Настя хитро посмотрела в мою сторону.
– По-моему, ты перескакиваешь через этапы.
Потом она ушла и разговаривала с Лехой. Смеялась и обнимала его за плечи. А он обнимал ее. Им было весело, очень весело. Такой чудесный веселый вечер.
У меня внутри всё заныло. Захотелось заползти куда-нибудь и сдохнуть. Но вместо этого я поплелся на остановку и решил ждать всех там. А потом ушел бродить по лесу. А потом вернулся и снова ждал. Настя пришла как ни в чем не бывало. Как будто ничего не произошло.
Я сидел, смотрел, как она стоит черной статуей – вся в крошках лунного света, и думал, что это конец. И что надо бы, наверное, бросить всё и пойти напоследок выпить водки с Силаевым.
– Дмитрий Сергеевич, – сказала Настя на прощанье, выходя из автобуса уже в Красноярске, – ты не очень там умирай. – И подмигнула.

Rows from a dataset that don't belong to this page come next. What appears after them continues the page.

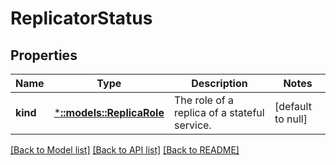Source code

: # ReplicatorStatus

## Properties
Name | Type | Description | Notes
------------ | ------------- | ------------- | -------------
**kind** | [***::models::ReplicaRole**](ReplicaRole.md) | The role of a replica of a stateful service. | [default to null]

[[Back to Model list]](../README.md#documentation-for-models) [[Back to API list]](../README.md#documentation-for-api-endpoints) [[Back to README]](../README.md)


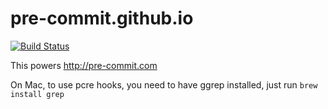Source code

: pre-commit.github.io
====================

[![Build Status](https://travis-ci.org/pre-commit/pre-commit.github.io.svg?branch=real_master)](https://travis-ci.org/pre-commit/pre-commit.github.io)

This powers http://pre-commit.com

On Mac, to use pcre hooks, you need to have ggrep installed, just run `brew install grep`

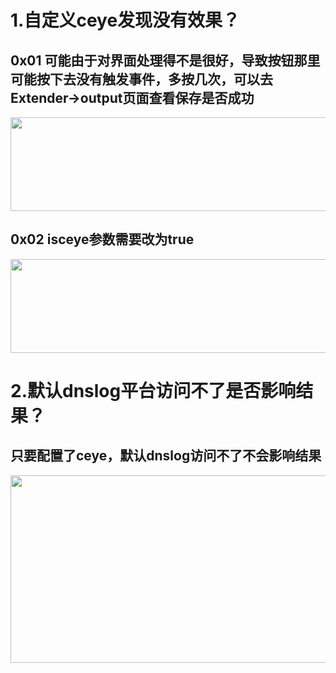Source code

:# 1.自定义ceye发现没有效果？
## 0x01 可能由于对界面处理得不是很好，导致按钮那里可能按下去没有触发事件，多按几次，可以去Extender→output页面查看保存是否成功
<img src="https://user-images.githubusercontent.com/48286013/145739783-e6b491ca-4959-4744-a1fe-4b15fb8287e2.png" width="800" height="150" />

## 0x02 isceye参数需要改为true
<img src="https://user-images.githubusercontent.com/48286013/145739853-58f0130c-b841-45ca-8559-6feea6e97efa.png" width="800" height="150" />


# 2.默认dnslog平台访问不了是否影响结果？
## 只要配置了ceye，默认dnslog访问不了不会影响结果
<img src="https://user-images.githubusercontent.com/48286013/145740940-fbed869d-f443-44cf-b99f-e74309cb1db9.png" width="800" height="300" />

Может, это что-то значит, подумал я, спрыгнув на стадионе «Локомотив». Может, мне нужно что-то сделать? Может, поехать за ней?
Адреса у меня не было, а все наши уже исчезли. И вместо того, чтобы бежать неизвестно куда, я повернул на Мира и принялся ходить по ней – туда и обратно, пока не почувствовал, что ноги больше не могут меня держать.
Было что-то около двух ночи.
черные футболки
Мы разругались из-за ерунды. Она пошла на кафедру, а я – дома с температурой. Или наоборот. Я сказал, мол, Кострецов – старый мудак. А может, она – про мою Павловну.
Слово за слово. Она всегда умела лучше меня. Сре́зала как щенка. Ну, и я что-то в ее сторону – злобно-беспомощное.